--- START ---

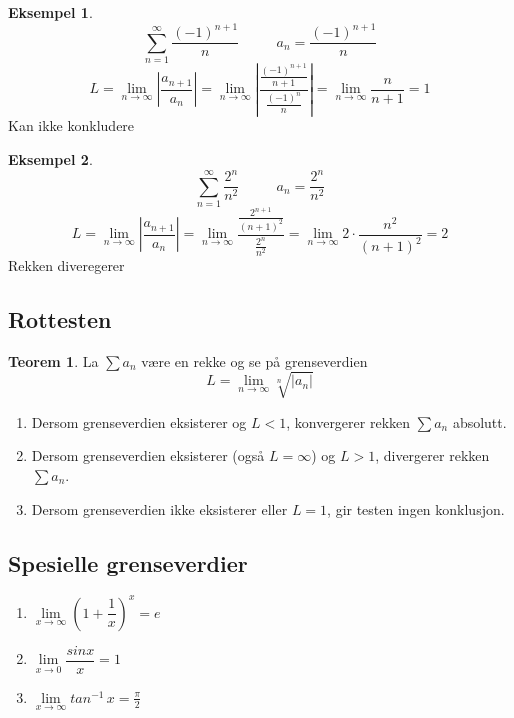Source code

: \documentclass[11pt]{article}
\theoremstyle{definition}
\theoremstyle{definition}
\newtheorem{mitteks}{Eksempel}[section]
\theoremstyle{definition}
\theoremstyle{definition}
\newtheorem{teo}{Teorem}[section]
\newenvironment{fteo}
{\begin{mdframed}[style=minstil]\begin{teo}}
		{\end{teo}\end{mdframed}}
\theoremstyle{definition}
\theoremstyle{definition}
\begin{document}
		 \begin{mitteks}
			\[\sum_{n=1}^{\infty}\dfrac{(-1)^{n+1}}{n}\hspace{32pt}a_n=\dfrac{(-1)^{n+1}}{n} \]
			\[L=\lim_{n \rightarrow \infty}\left| \dfrac{a_{n+1}}{a_n} \right|= \lim_{n \rightarrow \infty}\left| \dfrac{\frac{(-1)^{n+1}}{n+1}}{\frac{(-1)^n}{n}}\right|=\lim_{n \rightarrow \infty}\dfrac{n}{n+1}=1\]
		 	Kan ikke konkludere
		 \end{mitteks}
		 		
		 		\newpage
		 		
		 \begin{mitteks}
		 	\[\sum_{n=1}^{\infty}\dfrac{2^n}{n^2}\hspace{32pt}a_n =\dfrac{2^n}{n^2}\]
		 	\[L=\lim_{n \rightarrow \infty}\left| \dfrac{a_{n+1}}{a_n} \right|=\lim_{n \rightarrow \infty}\dfrac{\frac{2^{n+1}}{(n+1)^2}}{\frac{2^n}{n^2}}=\lim_{n \rightarrow \infty}2\cdot \dfrac{n^2}{(n+1)^2}=2\]
		 	Rekken diveregerer
		 \end{mitteks}
		 		
		 \newpage
		 
		 \subsection{Rottesten}
		 \begin{fteo}
		 	La \(\sum a_n\) være en rekke og se på grenseverdien 
		 	\[L=\lim\limits_{n\rightarrow \infty} \sqrt[n]{|a_n|} \]
		 	
		 	\begin{enumerate}
		 		\item Dersom grenseverdien eksisterer og \(L<1 \), konvergerer rekken \(\sum a_n \) absolutt.
		 		\item Dersom grenseverdien eksisterer (også \(L=\infty \)) og \(L>1 \), divergerer rekken \(\sum a_n \).
		 		\item Dersom grenseverdien ikke eksisterer eller \(L=1 \), gir testen ingen konklusjon.
		 	\end{enumerate}
		 \end{fteo}
		 
		 \newpage
		 
		 \subsection{Spesielle grenseverdier}
		 
		 \begin{enumerate}
		 	\item \(\lim\limits_{x\rightarrow \infty}\left(1+\dfrac{1}{x}\right)^{x}=e\)
		 	
		 	\item \(\lim\limits_{x\rightarrow 0}\dfrac{sinx}{x}=1\)
		 	
		 	\item \(\lim\limits_{x\rightarrow \infty}tan^{-1}\,x=\frac{\pi}{2} \)
		 \end{enumerate}
		\newpage
		
\end{document}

--- END ---

▶ _What needs to be done_
When you write out the material, reproduce each line exactly and omit any picture it holds.

▶ _Solution to the problem_
Source code

: \documentclass[11pt]{article}
\theoremstyle{definition}
\theoremstyle{definition}
\newtheorem{mitteks}{Eksempel}[section]
\theoremstyle{definition}
\theoremstyle{definition}
\newtheorem{teo}{Teorem}[section]
\newenvironment{fteo}
{\begin{mdframed}[style=minstil]\begin{teo}}
		{\end{teo}\end{mdframed}}
\theoremstyle{definition}
\theoremstyle{definition}
\begin{document}
		 \begin{mitteks}
			\[\sum_{n=1}^{\infty}\dfrac{(-1)^{n+1}}{n}\hspace{32pt}a_n=\dfrac{(-1)^{n+1}}{n} \]
			\[L=\lim_{n \rightarrow \infty}\left| \dfrac{a_{n+1}}{a_n} \right|= \lim_{n \rightarrow \infty}\left| \dfrac{\frac{(-1)^{n+1}}{n+1}}{\frac{(-1)^n}{n}}\right|=\lim_{n \rightarrow \infty}\dfrac{n}{n+1}=1\]
		 	Kan ikke konkludere
		 \end{mitteks}
		 		
		 		\newpage
		 		
		 \begin{mitteks}
		 	\[\sum_{n=1}^{\infty}\dfrac{2^n}{n^2}\hspace{32pt}a_n =\dfrac{2^n}{n^2}\]
		 	\[L=\lim_{n \rightarrow \infty}\left| \dfrac{a_{n+1}}{a_n} \right|=\lim_{n \rightarrow \infty}\dfrac{\frac{2^{n+1}}{(n+1)^2}}{\frac{2^n}{n^2}}=\lim_{n \rightarrow \infty}2\cdot \dfrac{n^2}{(n+1)^2}=2\]
		 	Rekken diveregerer
		 \end{mitteks}
		 		
		 \newpage
		 
		 \subsection{Rottesten}
		 \begin{fteo}
		 	La \(\sum a_n\) være en rekke og se på grenseverdien 
		 	\[L=\lim\limits_{n\rightarrow \infty} \sqrt[n]{|a_n|} \]
		 	
		 	\begin{enumerate}
		 		\item Dersom grenseverdien eksisterer og \(L<1 \), konvergerer rekken \(\sum a_n \) absolutt.
		 		\item Dersom grenseverdien eksisterer (også \(L=\infty \)) og \(L>1 \), divergerer rekken \(\sum a_n \).
		 		\item Dersom grenseverdien ikke eksisterer eller \(L=1 \), gir testen ingen konklusjon.
		 	\end{enumerate}
		 \end{fteo}
		 
		 \newpage
		 
		 \subsection{Spesielle grenseverdier}
		 
		 \begin{enumerate}
		 	\item \(\lim\limits_{x\rightarrow \infty}\left(1+\dfrac{1}{x}\right)^{x}=e\)
		 	
		 	\item \(\lim\limits_{x\rightarrow 0}\dfrac{sinx}{x}=1\)
		 	
		 	\item \(\lim\limits_{x\rightarrow \infty}tan^{-1}\,x=\frac{\pi}{2} \)
		 \end{enumerate}
		\newpage
		
\end{document}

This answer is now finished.